Matheson is expected to describe conventional tests run on bloodstains collected from the scene of the June 12 murders--tests that he said during the preliminary hearing pointed to Simpson as the likely source of drops leading away from the bodies. In his testimony at that hearing, Matheson said that 99.57% of the population could be excluded as the source of one of those blood drops, but that Simpson was in the remaining portion of the population that could have left that blood.

Although the tests that Matheson described are less precise than the DNA analysis later run on those and other blood samples, they nevertheless mark one element in the prosecution’s body of physical evidence.

It is that evidence--combined with Simpson’s alleged history of domestic abuse and the witnesses who cast doubt on his whereabouts on the night of the killings--that the government lawyers contend will prove Simpson is a murderer.

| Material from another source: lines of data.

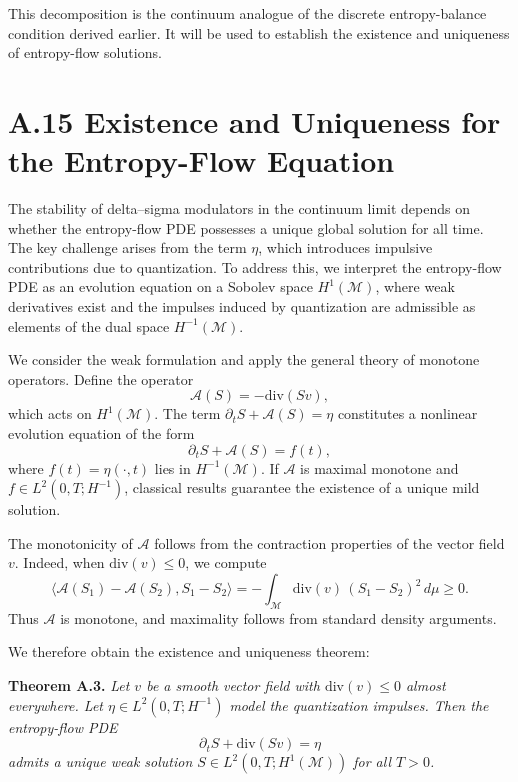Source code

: This decomposition is the continuum analogue of the discrete entropy-balance condition derived earlier. It will be used to establish the existence and uniqueness of entropy-flow solutions.

\section{A.15 Existence and Uniqueness for the Entropy-Flow Equation}

The stability of delta–sigma modulators in the continuum limit depends on whether the entropy-flow PDE possesses a unique global solution for all time. The key challenge arises from the term \(\eta\), which introduces impulsive contributions due to quantization. To address this, we interpret the entropy-flow PDE as an evolution equation on a Sobolev space \(H^{1}(\mathcal{M})\), where weak derivatives exist and the impulses induced by quantization are admissible as elements of the dual space \(H^{-1}(\mathcal{M})\).

We consider the weak formulation and apply the general theory of monotone operators. Define the operator
\[
\mathcal{A}(S) = -\mathrm{div}(S v),
\]
which acts on \(H^{1}(\mathcal{M})\). The term \(\partial_t S + \mathcal{A}(S) = \eta\) constitutes a nonlinear evolution equation of the form
\[
\partial_t S + \mathcal{A}(S) = f(t),
\]
where \(f(t)=\eta(\cdot,t)\) lies in \(H^{-1}(\mathcal{M})\). If \(\mathcal{A}\) is maximal monotone and \(f\in L^2(0,T;H^{-1})\), classical results guarantee the existence of a unique mild solution.

The monotonicity of \(\mathcal{A}\) follows from the contraction properties of the vector field \(v\). Indeed, when \(\mathrm{div}(v)\leq 0\), we compute
\[
\langle \mathcal{A}(S_1) - \mathcal{A}(S_2), S_1 - S_2 \rangle
=
-\int_{\mathcal{M}} \mathrm{div}(v) \, (S_1 - S_2)^2 \, d\mu
\geq 0.
\]
Thus \(\mathcal{A}\) is monotone, and maximality follows from standard density arguments.

We therefore obtain the existence and uniqueness theorem:

\medskip

\textbf{Theorem A.3.}
\emph{Let \(v\) be a smooth vector field with \(\mathrm{div}(v)\leq 0\) almost everywhere. Let \(\eta\in L^2(0,T;H^{-1})\) model the quantization impulses. Then the entropy-flow PDE}
\[
\partial_t S + \mathrm{div}(S v) = \eta
\]
\emph{admits a unique weak solution \(S\in L^2(0,T;H^{1}(\mathcal{M}))\) for all \(T>0\).}

\medskip

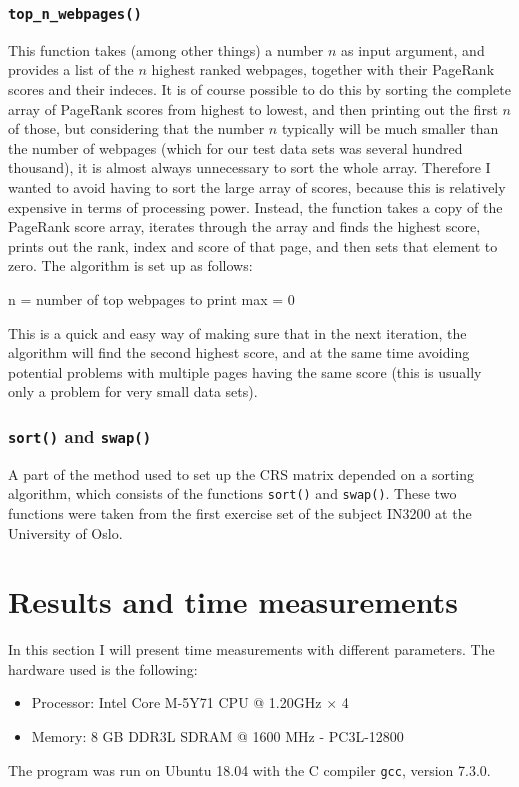 \documentclass[10pt, a4paper]{amsart}
\numberwithin{figure}{section}
\numberwithin{table}{section}
\begin{document}
\subsubsection{\texttt{top\_n\_webpages()}}
This function takes (among other things) a number $n$ as input argument, and provides a list of the $n$ highest ranked webpages, together with their PageRank scores and their indeces. It is of course possible to do this by sorting the complete array of PageRank scores from highest to lowest, and then printing out the first $n$ of those, but considering that the number $n$ typically will be much smaller than the number of webpages (which for our test data sets was several hundred thousand), it is almost always unnecessary to sort the whole array. Therefore I wanted to avoid having to sort the large array of scores, because this is relatively expensive in terms of processing power. Instead, the function takes a copy of the PageRank score array, iterates through the array and finds the highest score, prints out the rank, index and score of that page, and then sets that element to zero. The algorithm is set up as follows:

\begin{algorithm}[H]
\SetAlgoLined
n = number of top webpages to print\;
max = 0\;
\end{algorithm}

This is a quick and easy way of making sure that in the next iteration, the algorithm will find the second highest score, and at the same time avoiding potential problems with multiple pages having the same score (this is usually only a problem for very small data sets).

\subsubsection{\texttt{sort()} and \texttt{swap()}}
A part of the method used to set up the CRS matrix depended on a sorting algorithm, which consists of the functions \texttt{sort()} and \texttt{swap()}. These two functions were taken from the first exercise set of the subject IN3200 at the University of Oslo\cite{exercises}.


\section{Results and time measurements}
In this section I will present time measurements with different parameters. The hardware used is the following:
\begin{itemize}
  \item Processor: Intel Core M-5Y71 CPU @ 1.20GHz $\times$ 4
  \item Memory: 8 GB DDR3L SDRAM @ 1600 MHz - PC3L-12800
\end{itemize}
The program was run on Ubuntu 18.04 with the C compiler \texttt{gcc}, version 7.3.0.
\end{document}
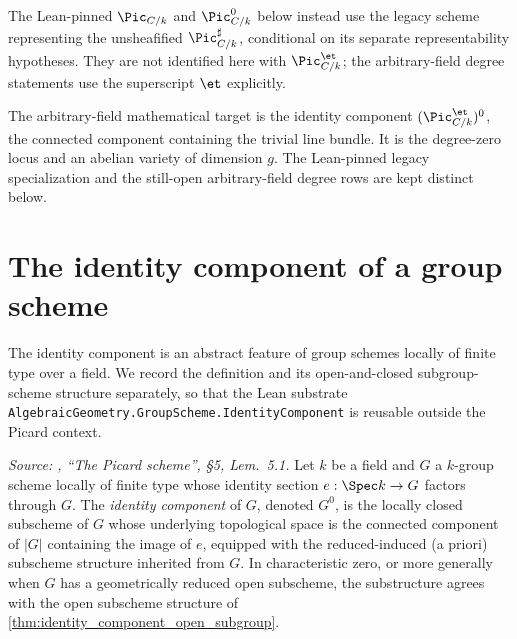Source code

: The Lean-pinned \(\Pic_{C/k}\) and \(\Pic^0_{C/k}\) below instead use the
legacy scheme representing the unsheafified \(\Pic^\sharp_{C/k}\), conditional
on its separate representability hypotheses. They are not identified here
with \(\Pic^{\et}_{C/k}\); the arbitrary-field degree statements use the
superscript \(\et\) explicitly.

The arbitrary-field mathematical target is the identity component
\((\Pic^{\et}_{C/k})^0\), the connected component containing the trivial line
bundle. It is the degree-zero locus and an abelian variety of dimension \(g\).
The Lean-pinned legacy specialization and the still-open arbitrary-field degree
rows are kept distinct below.

\section{The identity component of a group scheme}
\label{sec:identity_component_abstract}

The identity component is an abstract feature of group schemes locally
of finite type over a field. We record the definition and its
open-and-closed subgroup-scheme structure separately, so that the
Lean substrate
\texttt{AlgebraicGeometry.GroupScheme.IdentityComponent} is reusable
outside the Picard context.

\begin{definition}\leanok
  \label{def:identity_component_group_scheme}
  \textit{Source: \cite{kleiman-picard}, ``The Picard scheme'', \S 5, Lem.~5.1.}
  Let \(k\) be a field and \(G\) a \(k\)-group scheme locally of finite type
  whose identity section \(e : \Spec k \to G\) factors through \(G\). The
  \emph{identity component} of \(G\), denoted \(G^0\), is the locally closed
  subscheme of \(G\) whose underlying topological space is the connected
  component of \(|G|\) containing the image of \(e\), equipped with the
  reduced-induced (a priori) subscheme structure inherited from \(G\).
  In characteristic zero, or more generally when \(G\) has a
  geometrically reduced open subscheme, the substructure agrees with
  the open subscheme structure of \cref{thm:identity_component_open_subgroup}.
\end{definition}

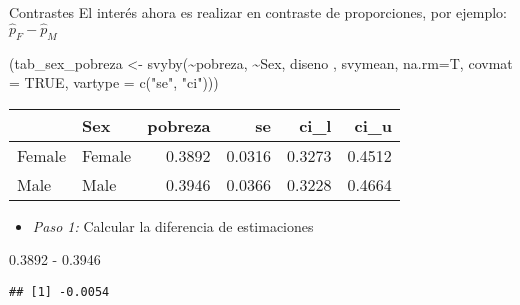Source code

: \documentclass[
  ignorenonframetext,
]{beamer}
\newenvironment{Shaded}{\begin{snugshade}}{\end{snugshade}}
\newcommand{\AttributeTok}[1]{\textcolor[rgb]{0.77,0.63,0.00}{#1}}
\newcommand{\ConstantTok}[1]{\textcolor[rgb]{0.00,0.00,0.00}{#1}}
\newcommand{\FloatTok}[1]{\textcolor[rgb]{0.00,0.00,0.81}{#1}}
\newcommand{\FunctionTok}[1]{\textcolor[rgb]{0.00,0.00,0.00}{#1}}
\newcommand{\NormalTok}[1]{#1}
\newcommand{\OtherTok}[1]{\textcolor[rgb]{0.56,0.35,0.01}{#1}}
\newcommand{\SpecialCharTok}[1]{\textcolor[rgb]{0.00,0.00,0.00}{#1}}
\newcommand{\StringTok}[1]{\textcolor[rgb]{0.31,0.60,0.02}{#1}}
\providecommand{\tightlist}{%
  \setlength{\itemsep}{0pt}\setlength{\parskip}{0pt}}
\begin{document}
\begin{frame}[fragile]{Contrastes}
\protect\hypertarget{contrastes}{}
El interés ahora es realizar en contraste de proporciones, por ejemplo:
\(\hat{p}_F - \hat{p}_M\)

\begin{Shaded}
\begin{Highlighting}[]
\NormalTok{(tab\_sex\_pobreza }\OtherTok{\textless{}{-}} \FunctionTok{svyby}\NormalTok{(}\SpecialCharTok{\textasciitilde{}}\NormalTok{pobreza, }\SpecialCharTok{\textasciitilde{}}\NormalTok{Sex, }
\NormalTok{                          diseno , }
\NormalTok{                      svymean, }\AttributeTok{na.rm=}\NormalTok{T,}
                      \AttributeTok{covmat =} \ConstantTok{TRUE}\NormalTok{,}
                      \AttributeTok{vartype =} \FunctionTok{c}\NormalTok{(}\StringTok{"se"}\NormalTok{, }\StringTok{"ci"}\NormalTok{)))}
\end{Highlighting}
\end{Shaded}

\begin{longtable}[]{@{}llrrrr@{}}
\toprule
& Sex & pobreza & se & ci\_l & ci\_u \\
\midrule
\endhead
Female & Female & 0.3892 & 0.0316 & 0.3273 & 0.4512 \\
Male & Male & 0.3946 & 0.0366 & 0.3228 & 0.4664 \\
\bottomrule
\end{longtable}

\begin{itemize}[<+->]
\tightlist
\item
  \emph{Paso 1:} Calcular la diferencia de estimaciones
\end{itemize}

\begin{Shaded}
\begin{Highlighting}[]
\FloatTok{0.3892} \SpecialCharTok{{-}} \FloatTok{0.3946}          
\end{Highlighting}
\end{Shaded}

\begin{verbatim}
## [1] -0.0054
\end{verbatim}
\end{frame}
\end{document}
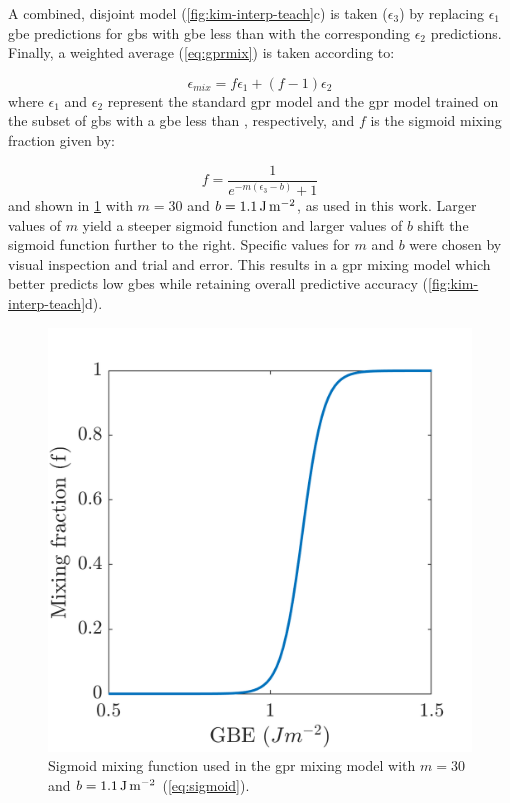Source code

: \documentclass[preprint,12pt]{elsarticle}
\begin{document}
	A combined, disjoint model (\cref{fig:kim-interp-teach}c) is taken ($\epsilon_3$) by replacing $\epsilon_1$ \gls{gbe} predictions for \glspl{gb} with \gls{gbe} less than \thr{} with the corresponding $\epsilon_2$ predictions. Finally, a weighted average (\cref{eq:gprmix}) is taken according to:
	
	\begin{equation}
		\epsilon_{mix} = f \epsilon_1+(f-1) \epsilon_2
		\label{eq:gprmix}
	\end{equation}
	where $\epsilon_1$ and $\epsilon_2$ represent the standard \gls{gpr} model and the \gls{gpr} model trained on the subset of \glspl{gb} with a \gls{gbe} less than \thrtwo{}, respectively, and $f$ is the sigmoid mixing fraction given by:
	
	\begin{equation}
		f=\frac{1}{e^{-m \left(\epsilon_3-b\right)}+1}
		\label{eq:sigmoid}
	\end{equation}
	and shown in \cref{fig:gprmix-sigmoid} with $m=30$ and $b=\SI{1.1}{\joule\per\square\meter}{}$, as used in this work. Larger values of $m$ yield a steeper sigmoid function and larger values of $b$ shift the sigmoid function further to the right. Specific values for $m$ and $b$ were chosen by visual inspection and trial and error. This results in a \gls{gpr} mixing model which better predicts low \glspl{gbe} while retaining overall predictive accuracy (\cref{fig:kim-interp-teach}d).
	
	\begin{figure}
		\centering
		\includegraphics[scale=1]{figures/gprmix-sigmoid.png}
		\caption{Sigmoid mixing function used in the \gls{gpr} mixing model with $m=30$ and $b=\SI{1.1}{\joule\per\square\meter}{}$ (\cref{eq:sigmoid}).}
		\label{fig:gprmix-sigmoid}
	\end{figure}
	
\end{document}
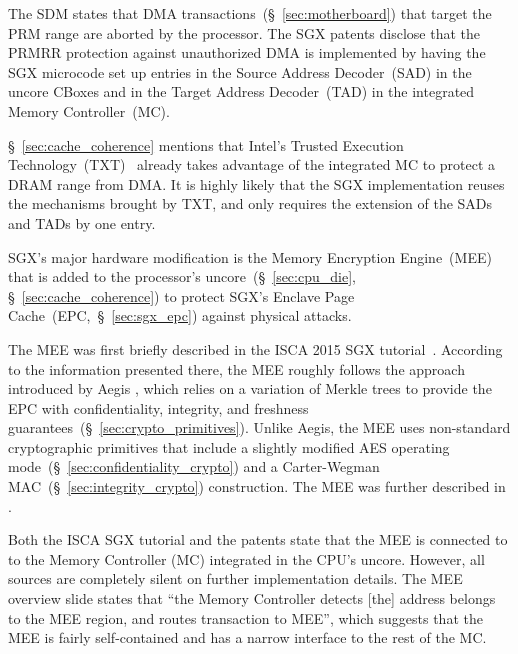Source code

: \label{sec:sgx_uncore_modifications}


The SDM states that DMA transactions~(\S~\ref{sec:motherboard}) that target the
PRM range are aborted by the processor. The SGX patents disclose that the PRMRR
protection against unauthorized DMA is implemented by having the SGX microcode
set up entries in the Source Address Decoder~(SAD) in the uncore CBoxes and in
the Target Address Decoder~(TAD) in the integrated Memory Controller~(MC).

\S~\ref{sec:cache_coherence} mentions that Intel's Trusted Execution
Technology~(TXT)~\cite{grawrock2009txt} already takes advantage of the
integrated MC to protect a DRAM range from DMA. It is highly likely that the
SGX implementation reuses the mechanisms brought by TXT, and only requires the
extension of the SADs and TADs by one entry.

SGX's major hardware modification is the Memory Encryption Engine~(MEE) that is
added to the processor's uncore~(\S~\ref{sec:cpu_die},
\S~\ref{sec:cache_coherence}) to protect SGX's Enclave Page
Cache~(EPC,~\S~\ref{sec:sgx_epc}) against physical attacks.


The MEE was first briefly described in the ISCA 2015 SGX
tutorial~\cite{intel2015iscasgx}. According to the information presented there,
the MEE roughly follows the approach introduced by Aegis \cite{suh2003aegis}
\cite{aegis_impl}, which relies on a variation of Merkle trees to provide the
EPC with confidentiality, integrity, and freshness
guarantees~(\S~\ref{sec:crypto_primitives}). Unlike Aegis, the MEE uses
non-standard cryptographic primitives that include a slightly modified AES
operating mode~(\S~\ref{sec:confidentiality_crypto}) and a
Carter-Wegman~\cite{carter1977mac, wegman1981mac}
MAC~(\S~\ref{sec:integrity_crypto}) construction. The MEE was further described
in \cite{gueron2016sgxmee}.


Both the ISCA SGX tutorial and the patents state that the MEE is connected to
to the Memory Controller (MC) integrated in the CPU's uncore. However, all
sources are completely silent on further implementation details. The
MEE overview slide states that ``the Memory Controller detects [the] address
belongs to the MEE region, and routes transaction to MEE'', which suggests that
the MEE is fairly self-contained and has a narrow interface to the rest of the
MC.

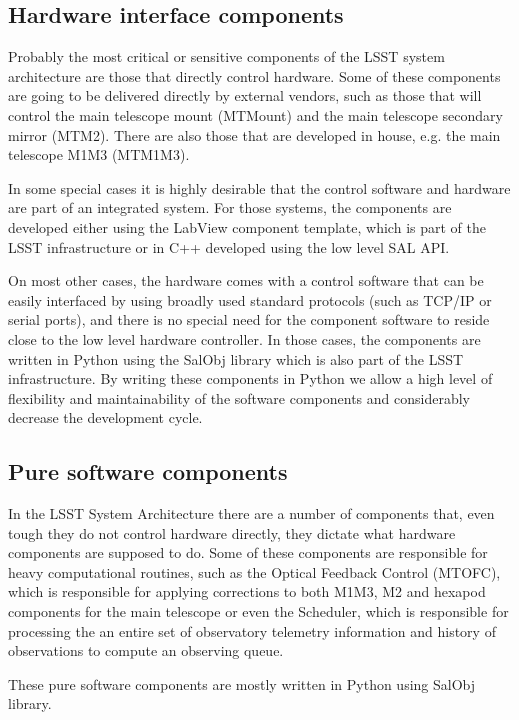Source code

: \subsection{Hardware interface components}\label{sect:hardware_csc}
Probably the most critical or sensitive components of the LSST system architecture are those that directly control hardware. Some of these components are going to be delivered directly by external vendors, such as those that will control the main telescope mount (MTMount) and the main telescope secondary mirror (MTM2). There are also those that are developed in house, e.g. the main telescope M1M3 (MTM1M3). 

In some special cases it is highly desirable that the control software and hardware are part of an integrated system. For those systems, the components are developed either using the LabView component template, which is part of the LSST infrastructure or in C++ developed using the low level SAL API. 

On most other cases, the hardware comes with a control software that can be easily interfaced by using broadly used standard protocols (such as TCP/IP or serial ports), and there is no special need for the component software to reside close to the low level hardware controller. In those cases, the components are written in Python using the SalObj library which is also part of the LSST infrastructure. By writing these components in Python we allow a high level of flexibility and maintainability of the software components and considerably decrease the development cycle. 

\subsection{Pure software components}\label{sect:software_csc}
In the LSST System Architecture there are a number of components that, even tough they do not control hardware directly, they dictate what hardware components are supposed to do. Some of these components are responsible for heavy computational routines, such as the Optical Feedback Control (MTOFC), which is responsible for applying corrections to both M1M3, M2 and hexapod components for the main telescope or even the Scheduler, which is responsible for processing the an entire set of observatory telemetry information and history of observations to compute an observing queue. 

These pure software components are mostly written in Python using SalObj library.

Matheson will not take the stand today, however, because Ito canceled the court session in order to accommodate the lawyers’ schedules. Instead, Ito plans a relatively brief session outside the jury’s presence to determine whether a courtroom artist should be punished for producing drawings of the jury that are too accurate and thus might make them identifiable.

The artist, Bill Robles, has said that he did nothing wrong and that he has always left off facial features in his jury drawings.

Trial will resume Monday, and as the jury left for the weekend, Ito promised them “a full week of testimony” next week.

Times legal affairs writer Henry Weinstein contributed to this story.